The Sentinel-Record/Mara Kuhn PLANS FOR EDUCATION: Hot Springs School District Superintendent Stephanie Nehus speaks during the Hot Springs National Park Rotary Club's weekly meeting Wednesday at the Arlington Resort Hotel & Spa.
The Sentinel-Record/Mara Kuhn PLANS FOR EDUCATION: Hot Springs School District Superintendent Stephanie Nehus speaks during the Hot Springs National Park Rotary Club's weekly meeting Wednesday at the Arlington Resort Hotel & Spa.

Hot Springs School District officials outlined their charter objectives during Wednesday's weekly Hot Springs National Park Rotary Club meeting at the Arlington Resort Hotel & Spa.

Superintendent Stephanie Nehus and Hot Springs World Class High School Principal Taryn Echols expounded on the school's goal to ensure every student who graduates from the high school receives a "value-added diploma," which Nehus said shows the graduate has added real-world or extracurricular experience to their GED credits.

Nehus and Echols emphasized the importance of providing out-of-classroom opportunities for the students to take with them after graduation, provided through internships and hands-on experiences.

Nehus said juniors and seniors participate in locally based internships each year. To increase the number of interns, the district has hired a career facilities instructional facilitator and attempted to make business connections at functions like rotary meetings.

The school district aims to put 20 students into local internships each year until the 11th and 12th grades are filled to capacity with participating students.

"Our goal is not only for them to be college-ready, but also for them to be career-focused," Echols said.

Nehus said this kind of learning gives students a better picture of what kind of career opportunities are in Hot Springs. She said while many students leave Hot Springs after college, it is important to expose them to local careers they can consider.

She said such exposure is also important for students who don't plan to leave Hot Springs, don't plan to attend college, or both.

"We want to prepare them to be productive members of our society," she said.

Hot Springs School District also partnered with National Park College to offer its students educational opportunities.
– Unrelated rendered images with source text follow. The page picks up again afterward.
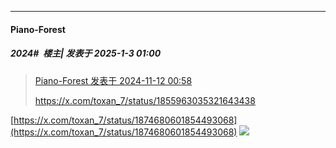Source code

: ﻿*****

####  Piano-Forest  
##### 2024#         楼主| 发表于 2025-1-3 01:00

<blockquote><a href="httphttps://bbs.saraba1st.com/2b/forum.php?mod=redirect&amp;goto=findpost&amp;pid=66675642&amp;ptid=2178694" target="_blank">Piano-Forest 发表于 2024-11-12 00:58</a>

https://x.com/toxan_7/status/1855963035321643438</blockquote>
[https://x.com/toxan_7/status/1874680601854493068](https://x.com/toxan_7/status/1874680601854493068)
<img src="https://p.sda1.dev/21/c8d21e131770eb6894a8579f2f028b8a/20250103_005851.jpg" referrerpolicy="no-referrer">


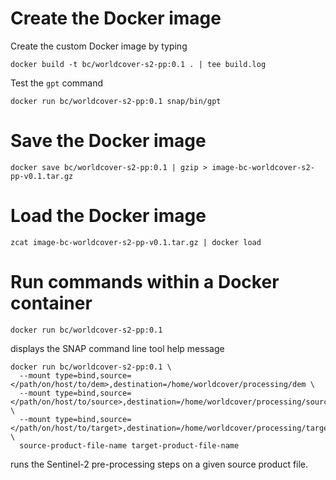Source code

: # Create the Docker image

Create the custom Docker image by typing

    docker build -t bc/worldcover-s2-pp:0.1 . | tee build.log

Test the `gpt` command

    docker run bc/worldcover-s2-pp:0.1 snap/bin/gpt

# Save the Docker image

    docker save bc/worldcover-s2-pp:0.1 | gzip > image-bc-worldcover-s2-pp-v0.1.tar.gz

# Load the Docker image 

    zcat image-bc-worldcover-s2-pp-v0.1.tar.gz | docker load

# Run commands within a Docker container

    docker run bc/worldcover-s2-pp:0.1

displays the SNAP command line tool help message

    docker run bc/worldcover-s2-pp:0.1 \
      --mount type=bind,source=</path/on/host/to/dem>,destination=/home/worldcover/processing/dem \
      --mount type=bind,source=</path/on/host/to/source>,destination=/home/worldcover/processing/source \
      --mount type=bind,source=</path/on/host/to/target>,destination=/home/worldcover/processing/target \ 
      source-product-file-name target-product-file-name

runs the Sentinel-2 pre-processing steps on a given source product file.

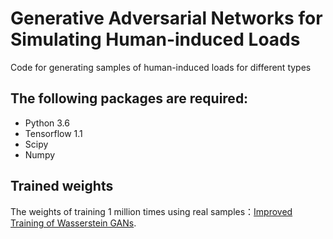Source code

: # Generative Adversarial Networks for Simulating Human-induced Loads
Code for generating samples of human-induced loads for different types

## The following packages are required:
* Python 3.6
* Tensorflow 1.1
* Scipy
* Numpy

## Trained weights
The weights of training 1 million times using real samples：[Improved Training of Wasserstein GANs](https://drive.google.com/open?id=1zLen63lKyv1qlwWiyPUyaSeSL2Mbj46U).
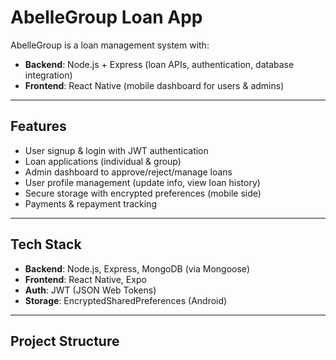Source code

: # AbelleGroup Loan App

AbelleGroup is a loan management system with:

- **Backend**: Node.js + Express (loan APIs, authentication, database integration)  
- **Frontend**: React Native (mobile dashboard for users & admins)  

---

## Features

- User signup & login with JWT authentication  
- Loan applications (individual & group)  
- Admin dashboard to approve/reject/manage loans  
- User profile management (update info, view loan history)  
- Secure storage with encrypted preferences (mobile side)  
- Payments & repayment tracking  

---

## Tech Stack

- **Backend**: Node.js, Express, MongoDB (via Mongoose)  
- **Frontend**: React Native, Expo  
- **Auth**: JWT (JSON Web Tokens)  
- **Storage**: EncryptedSharedPreferences (Android)  

---

## Project Structure


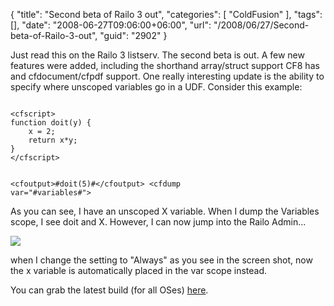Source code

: {
	"title": "Second beta of Railo 3 out",
	"categories": [
		"ColdFusion"
	],
	"tags": [],
	"date": "2008-06-27T09:06:00+06:00",
	"url": "/2008/06/27/Second-beta-of-Railo-3-out",
	"guid": "2902"
}

Just read this on the Railo 3 listserv. The second beta is out. A few new features were added, including the shorthand array/struct support CF8 has and cfdocument/cfpdf support. One really interesting update is the ability to specify where unscoped variables go in a UDF. Consider this example:

<code>
&lt;cfscript&gt;
function doit(y) {
	x = 2;
	return x*y;
}
&lt;/cfscript&gt;

&lt;cfoutput&gt;#doit(5)#&lt;/cfoutput&gt;
&lt;cfdump var="#variables#"&gt;
</code>

As you can see, I have an unscoped X variable. When I dump the Variables scope, I see doit and X. However, I can now jump into the Railo Admin...

<img src="http://www.raymondcamden.com/images//Picture 113.png">

when I change the setting to "Always" as you see in the screen shot, now the x variable is automatically placed in the var scope instead.

You can grab the latest build (for all OSes) <a href="http://www.railo-technologies.com/en/index.cfm?treeID=361">here</a>.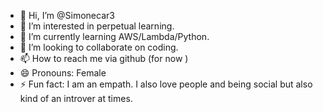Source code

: - 👋 Hi, I’m @Simonecar3
- 👀 I’m interested in perpetual learning.
- 🌱 I’m currently learning AWS/Lambda/Python.
- 💞️ I’m looking to collaborate on coding.
- 📫 How to reach me via github (for now )
- 😄 Pronouns: Female
- ⚡ Fun fact: I am an empath. I also love people and being social but also kind of an introver at times.

<!---
Simonecar3/Simonecar3 is a ✨ special ✨ repository because its `README.md` (this file) appears on your GitHub profile.
You can click the Preview link to take a look at your changes.
--->
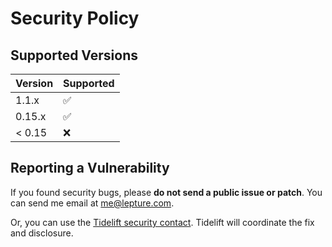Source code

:# Security Policy

## Supported Versions

| Version | Supported          |
| ------- | ------------------ |
| 1.1.x   | :white_check_mark: |
| 0.15.x  | :white_check_mark: |
| < 0.15  | :x:                |

## Reporting a Vulnerability

If you found security bugs, please **do not send a public issue or patch**.
You can send me email at <me@lepture.com>.

Or, you can use the [Tidelift security contact](https://tidelift.com/security).
Tidelift will coordinate the fix and disclosure.
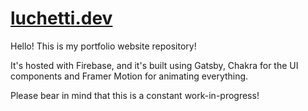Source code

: # [luchetti.dev](https://luchetti.dev)
Hello!
This is my portfolio website repository!

It's hosted with Firebase, and it's built using Gatsby, Chakra for the UI components and Framer Motion for animating everything.

Please bear in mind that this is a constant work-in-progress!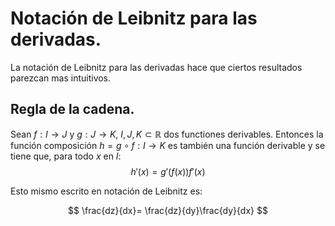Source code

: # Notación de Leibnitz para las derivadas.

La notación de Leibnitz para las derivadas hace que ciertos resultados parezcan mas intuitivos.

## Regla de la cadena.

Sean $f:I\to J$ y $g:J\to K$, $I,J,K\subset\mathbb{R}$ dos functiones derivables. Entonces la función composición $h=g \circ f:I\to K$ es también una función derivable y se tiene que, para todo $x$ en $I$: 
$$
h'(x)=g'(f(x)) f'(x)
$$ 

Esto mismo escrito en notación de Leibnitz es:

$$
\frac{dz}{dx}= \frac{dz}{dy}\frac{dy}{dx}
$$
At the college, students not only participate in programs in studies such as criminal justice, advertising and design, and pre-engineering, but also gain field experience in their area of study.

Echols said earning educational credit this way limits "seat time," or time spent at a classroom at the high school.

Nehus and Echols said this style of career-focused education is key to the objective of ensuring students have an idea of what they want to do as a career.

"Are they gonna change their minds? Absolutely," Nehus said. "We give them opportunities to change, just as they'll have opportunities in college to change or in life to change. But we want to expose them to as much as we can."

Nehus and Echols said they have incorporated differential classroom learning and the school's EAST initiative into its curriculum. Nehus said she has the end goal of changing the status quo of education, at least within her district.

"So many times, students don't even know what's available in our community. They just go to school, they get their education, they get the math, they get the literacy, they get the sciences, they get the social studies, they get the electives," Nehus said. "That's what we want to change."